Back in the day, basketball coaches would send their eighth graders, freshmen and sophomores to the courts where the competition was fierce so they could get in shape for the season, and to see how the real game was played.
Such was the venue on Star Hill’s “Chickenyard.”
So named because of it being a former roost for chickens, it became the place where the best pick-up ball was played.
Here the top talents from around town would battle into the night and the up-and-comers would wait for a chance to throw them a towel or pass some water or, gulp, actually get into the game.
This was before Harborview was built and the Fifth/Sixth Street Gym sheltered hoopers from the elements in the winter and the Chickenyard beckoned the ballers in the summer.
Following is an account written in the 1951-52 J-Bird.

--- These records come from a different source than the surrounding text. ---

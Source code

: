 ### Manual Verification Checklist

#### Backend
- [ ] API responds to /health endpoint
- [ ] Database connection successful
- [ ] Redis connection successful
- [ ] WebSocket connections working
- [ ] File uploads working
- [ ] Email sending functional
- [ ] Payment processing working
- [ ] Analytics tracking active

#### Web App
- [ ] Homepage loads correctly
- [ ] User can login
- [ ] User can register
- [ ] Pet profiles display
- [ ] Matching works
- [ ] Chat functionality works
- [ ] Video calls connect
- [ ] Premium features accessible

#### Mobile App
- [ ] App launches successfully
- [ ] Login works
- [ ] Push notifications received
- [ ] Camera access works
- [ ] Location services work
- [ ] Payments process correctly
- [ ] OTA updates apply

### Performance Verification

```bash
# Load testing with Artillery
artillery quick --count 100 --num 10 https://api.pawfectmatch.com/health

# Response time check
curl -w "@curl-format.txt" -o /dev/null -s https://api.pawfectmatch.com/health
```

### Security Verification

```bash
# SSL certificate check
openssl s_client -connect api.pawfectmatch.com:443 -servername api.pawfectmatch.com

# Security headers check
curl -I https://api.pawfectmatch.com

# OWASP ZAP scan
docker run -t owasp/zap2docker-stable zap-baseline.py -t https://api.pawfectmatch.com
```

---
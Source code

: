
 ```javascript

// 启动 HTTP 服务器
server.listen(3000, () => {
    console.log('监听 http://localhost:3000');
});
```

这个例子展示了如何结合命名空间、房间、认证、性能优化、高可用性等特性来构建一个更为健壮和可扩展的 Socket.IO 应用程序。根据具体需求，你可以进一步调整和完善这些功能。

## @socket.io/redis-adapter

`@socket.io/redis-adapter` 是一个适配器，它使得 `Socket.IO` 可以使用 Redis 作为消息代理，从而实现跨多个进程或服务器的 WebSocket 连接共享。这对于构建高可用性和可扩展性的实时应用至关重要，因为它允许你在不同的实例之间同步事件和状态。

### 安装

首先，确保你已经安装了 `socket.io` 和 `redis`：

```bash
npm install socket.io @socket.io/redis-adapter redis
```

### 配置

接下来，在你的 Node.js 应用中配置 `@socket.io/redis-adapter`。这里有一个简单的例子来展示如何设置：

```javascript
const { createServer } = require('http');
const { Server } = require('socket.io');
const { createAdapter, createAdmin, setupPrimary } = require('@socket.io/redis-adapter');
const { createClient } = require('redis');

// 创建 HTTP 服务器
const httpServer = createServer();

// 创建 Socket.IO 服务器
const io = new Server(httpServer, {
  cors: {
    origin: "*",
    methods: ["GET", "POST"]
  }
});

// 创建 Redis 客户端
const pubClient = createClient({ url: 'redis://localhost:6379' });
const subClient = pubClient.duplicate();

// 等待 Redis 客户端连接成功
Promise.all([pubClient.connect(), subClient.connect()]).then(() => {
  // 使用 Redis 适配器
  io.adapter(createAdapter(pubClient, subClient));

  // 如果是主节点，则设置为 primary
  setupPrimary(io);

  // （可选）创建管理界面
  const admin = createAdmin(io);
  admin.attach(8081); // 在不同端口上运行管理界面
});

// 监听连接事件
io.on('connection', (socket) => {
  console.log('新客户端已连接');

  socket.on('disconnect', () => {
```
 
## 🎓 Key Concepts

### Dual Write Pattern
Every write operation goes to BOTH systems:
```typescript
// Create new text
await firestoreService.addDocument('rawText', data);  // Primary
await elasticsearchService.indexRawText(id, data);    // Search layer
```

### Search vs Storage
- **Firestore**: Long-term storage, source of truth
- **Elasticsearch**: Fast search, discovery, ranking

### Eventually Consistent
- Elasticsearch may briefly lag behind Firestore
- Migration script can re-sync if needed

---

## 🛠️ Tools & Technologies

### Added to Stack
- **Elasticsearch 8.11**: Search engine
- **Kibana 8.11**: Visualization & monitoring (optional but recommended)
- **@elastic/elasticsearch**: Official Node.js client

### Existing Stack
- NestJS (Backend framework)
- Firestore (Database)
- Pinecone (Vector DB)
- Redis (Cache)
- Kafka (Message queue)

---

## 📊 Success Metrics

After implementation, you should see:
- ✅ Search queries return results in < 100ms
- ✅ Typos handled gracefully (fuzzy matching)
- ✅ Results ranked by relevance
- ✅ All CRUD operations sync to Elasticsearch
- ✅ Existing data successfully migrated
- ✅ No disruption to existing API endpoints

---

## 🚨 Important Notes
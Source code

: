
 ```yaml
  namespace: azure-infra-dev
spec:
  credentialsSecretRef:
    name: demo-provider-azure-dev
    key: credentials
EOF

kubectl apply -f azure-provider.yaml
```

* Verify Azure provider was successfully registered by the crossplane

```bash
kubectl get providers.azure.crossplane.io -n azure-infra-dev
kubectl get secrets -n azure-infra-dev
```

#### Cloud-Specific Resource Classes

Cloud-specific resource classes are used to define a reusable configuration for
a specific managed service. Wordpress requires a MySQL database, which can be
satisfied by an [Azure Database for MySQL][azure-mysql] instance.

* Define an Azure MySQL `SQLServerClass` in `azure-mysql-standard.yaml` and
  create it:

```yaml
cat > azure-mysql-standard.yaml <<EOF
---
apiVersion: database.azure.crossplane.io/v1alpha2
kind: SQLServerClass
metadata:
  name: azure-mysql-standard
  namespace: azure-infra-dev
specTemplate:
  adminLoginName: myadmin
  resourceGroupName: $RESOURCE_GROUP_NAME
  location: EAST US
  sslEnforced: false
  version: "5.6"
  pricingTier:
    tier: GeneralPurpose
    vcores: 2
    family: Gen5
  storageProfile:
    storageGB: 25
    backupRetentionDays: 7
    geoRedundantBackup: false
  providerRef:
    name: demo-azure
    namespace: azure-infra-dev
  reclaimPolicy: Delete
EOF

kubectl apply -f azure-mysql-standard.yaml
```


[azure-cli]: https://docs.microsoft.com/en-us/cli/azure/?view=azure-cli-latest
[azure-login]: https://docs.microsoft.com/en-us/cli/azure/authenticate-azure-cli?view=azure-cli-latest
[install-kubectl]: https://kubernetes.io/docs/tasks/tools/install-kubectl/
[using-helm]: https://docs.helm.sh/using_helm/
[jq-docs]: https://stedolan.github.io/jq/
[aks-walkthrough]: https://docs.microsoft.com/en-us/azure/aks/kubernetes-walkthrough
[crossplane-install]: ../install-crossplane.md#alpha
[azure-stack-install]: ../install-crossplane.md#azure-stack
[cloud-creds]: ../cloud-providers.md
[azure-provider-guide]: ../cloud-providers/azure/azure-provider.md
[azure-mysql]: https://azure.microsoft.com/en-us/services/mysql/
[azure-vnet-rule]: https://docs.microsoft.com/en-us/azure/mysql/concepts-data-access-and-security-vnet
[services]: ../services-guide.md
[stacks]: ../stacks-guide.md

Basketball Runs Wild With Chickenyard Boys
Whenever you see boys coming to school with black eyes, broken fingers, scratches and bruises, then you know that the night before the boys have had their annual basketball game at the chickenyard. Some boys call these games basketball, but in my words these games take the shape of football, soccer and wrestling combined.
When the games are in progress anybody might see these sights taking place:
Sonny and “Fats” arguing who’s doing all the fouling, Kadow and Carlson still playing but arguing who’s going to take Penny out over the weekend. “Weepy” is sitting on the sidelines weeping because he’s still too small to play with the big boys. Greg is lying in the mud looking for the player who pushed him, then there’s always Hugh calling time out because he’s tired. My, but what girls do to boys.
The younger generation is sitting on the sidelines cheering their team on or crabbing because they can’t play. Then the game suddenly comes to an end and the players flop to the ground, but only for a few minutes, then there is a roaring of motors and screaming of tires as boys leave in their cars. By this time it’s nearly dark and the still younger generation gets the court - Oh yes, Weepy gets to play. But all in all every body seems to be happy.